The entries below must be copied exactly as they are.

## MATERIAL FOR THE TASK
● ● ● ●

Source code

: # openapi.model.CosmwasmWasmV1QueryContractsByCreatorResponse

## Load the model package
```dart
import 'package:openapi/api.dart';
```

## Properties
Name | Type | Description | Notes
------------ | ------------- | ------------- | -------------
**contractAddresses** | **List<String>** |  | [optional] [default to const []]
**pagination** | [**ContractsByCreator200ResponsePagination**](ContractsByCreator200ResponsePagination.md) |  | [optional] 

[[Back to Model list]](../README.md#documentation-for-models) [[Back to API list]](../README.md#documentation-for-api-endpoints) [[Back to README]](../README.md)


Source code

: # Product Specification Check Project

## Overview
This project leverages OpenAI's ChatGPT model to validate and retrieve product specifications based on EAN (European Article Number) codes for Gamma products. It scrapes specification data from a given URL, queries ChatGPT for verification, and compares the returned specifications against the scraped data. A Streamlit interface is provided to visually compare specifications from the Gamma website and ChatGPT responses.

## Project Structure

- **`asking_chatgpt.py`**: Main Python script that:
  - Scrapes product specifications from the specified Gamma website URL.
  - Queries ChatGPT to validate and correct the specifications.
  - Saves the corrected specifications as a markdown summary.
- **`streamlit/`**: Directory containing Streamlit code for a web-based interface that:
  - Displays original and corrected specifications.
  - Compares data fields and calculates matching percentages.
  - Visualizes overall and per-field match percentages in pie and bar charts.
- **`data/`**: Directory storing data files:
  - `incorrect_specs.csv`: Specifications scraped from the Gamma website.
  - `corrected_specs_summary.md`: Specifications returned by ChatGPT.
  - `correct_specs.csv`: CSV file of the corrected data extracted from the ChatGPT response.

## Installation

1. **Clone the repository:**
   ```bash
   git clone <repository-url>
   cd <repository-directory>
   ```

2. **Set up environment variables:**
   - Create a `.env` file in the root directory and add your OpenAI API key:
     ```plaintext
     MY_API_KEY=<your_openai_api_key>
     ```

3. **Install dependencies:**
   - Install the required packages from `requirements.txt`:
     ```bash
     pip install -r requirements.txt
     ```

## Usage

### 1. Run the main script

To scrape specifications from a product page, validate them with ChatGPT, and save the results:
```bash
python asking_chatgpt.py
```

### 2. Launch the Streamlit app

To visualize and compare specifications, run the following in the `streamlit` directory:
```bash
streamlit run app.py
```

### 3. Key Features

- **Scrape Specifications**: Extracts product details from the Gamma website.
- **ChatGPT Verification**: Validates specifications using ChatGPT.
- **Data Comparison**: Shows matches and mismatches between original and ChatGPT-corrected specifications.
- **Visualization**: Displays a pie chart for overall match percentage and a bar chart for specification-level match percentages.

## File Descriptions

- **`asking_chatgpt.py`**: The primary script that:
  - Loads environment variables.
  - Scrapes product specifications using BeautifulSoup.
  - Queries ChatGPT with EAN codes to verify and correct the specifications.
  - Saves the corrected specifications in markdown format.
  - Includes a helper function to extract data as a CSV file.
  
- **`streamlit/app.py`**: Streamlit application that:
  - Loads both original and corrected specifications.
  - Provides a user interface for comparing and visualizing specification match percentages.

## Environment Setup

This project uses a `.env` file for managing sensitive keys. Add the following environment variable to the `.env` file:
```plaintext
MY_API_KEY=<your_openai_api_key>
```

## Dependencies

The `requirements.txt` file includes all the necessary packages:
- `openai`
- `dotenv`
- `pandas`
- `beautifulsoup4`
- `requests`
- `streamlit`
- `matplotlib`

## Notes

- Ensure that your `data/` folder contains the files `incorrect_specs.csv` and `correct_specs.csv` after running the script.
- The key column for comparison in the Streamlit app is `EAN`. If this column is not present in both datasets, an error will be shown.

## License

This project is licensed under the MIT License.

● ● ● ●

## SOLUTION FOR THIS TASK
Source code

: # openapi.model.CosmwasmWasmV1QueryContractsByCreatorResponse

## Load the model package
```dart
import 'package:openapi/api.dart';
```

## Properties
Name | Type | Description | Notes
------------ | ------------- | ------------- | -------------
**contractAddresses** | **List<String>** |  | [optional] [default to const []]
**pagination** | [**ContractsByCreator200ResponsePagination**](ContractsByCreator200ResponsePagination.md) |  | [optional] 

[[Back to Model list]](../README.md#documentation-for-models) [[Back to API list]](../README.md#documentation-for-api-endpoints) [[Back to README]](../README.md)


Source code

: # Product Specification Check Project

## Overview
This project leverages OpenAI's ChatGPT model to validate and retrieve product specifications based on EAN (European Article Number) codes for Gamma products. It scrapes specification data from a given URL, queries ChatGPT for verification, and compares the returned specifications against the scraped data. A Streamlit interface is provided to visually compare specifications from the Gamma website and ChatGPT responses.

## Project Structure

- **`asking_chatgpt.py`**: Main Python script that:
  - Scrapes product specifications from the specified Gamma website URL.
  - Queries ChatGPT to validate and correct the specifications.
  - Saves the corrected specifications as a markdown summary.
- **`streamlit/`**: Directory containing Streamlit code for a web-based interface that:
  - Displays original and corrected specifications.
  - Compares data fields and calculates matching percentages.
  - Visualizes overall and per-field match percentages in pie and bar charts.
- **`data/`**: Directory storing data files:
  - `incorrect_specs.csv`: Specifications scraped from the Gamma website.
  - `corrected_specs_summary.md`: Specifications returned by ChatGPT.
  - `correct_specs.csv`: CSV file of the corrected data extracted from the ChatGPT response.

## Installation

1. **Clone the repository:**
   ```bash
   git clone <repository-url>
   cd <repository-directory>
   ```

2. **Set up environment variables:**
   - Create a `.env` file in the root directory and add your OpenAI API key:
     ```plaintext
     MY_API_KEY=<your_openai_api_key>
     ```

3. **Install dependencies:**
   - Install the required packages from `requirements.txt`:
     ```bash
     pip install -r requirements.txt
     ```

## Usage

### 1. Run the main script

To scrape specifications from a product page, validate them with ChatGPT, and save the results:
```bash
python asking_chatgpt.py
```

### 2. Launch the Streamlit app

To visualize and compare specifications, run the following in the `streamlit` directory:
```bash
streamlit run app.py
```

### 3. Key Features

- **Scrape Specifications**: Extracts product details from the Gamma website.
- **ChatGPT Verification**: Validates specifications using ChatGPT.
- **Data Comparison**: Shows matches and mismatches between original and ChatGPT-corrected specifications.
- **Visualization**: Displays a pie chart for overall match percentage and a bar chart for specification-level match percentages.

## File Descriptions

- **`asking_chatgpt.py`**: The primary script that:
  - Loads environment variables.
  - Scrapes product specifications using BeautifulSoup.
  - Queries ChatGPT with EAN codes to verify and correct the specifications.
  - Saves the corrected specifications in markdown format.
  - Includes a helper function to extract data as a CSV file.
  
- **`streamlit/app.py`**: Streamlit application that:
  - Loads both original and corrected specifications.
  - Provides a user interface for comparing and visualizing specification match percentages.

## Environment Setup

This project uses a `.env` file for managing sensitive keys. Add the following environment variable to the `.env` file:
```plaintext
MY_API_KEY=<your_openai_api_key>
```

## Dependencies

The `requirements.txt` file includes all the necessary packages:
- `openai`
- `dotenv`
- `pandas`
- `beautifulsoup4`
- `requests`
- `streamlit`
- `matplotlib`

## Notes

- Ensure that your `data/` folder contains the files `incorrect_specs.csv` and `correct_specs.csv` after running the script.
- The key column for comparison in the Streamlit app is `EAN`. If this column is not present in both datasets, an error will be shown.

## License

This project is licensed under the MIT License.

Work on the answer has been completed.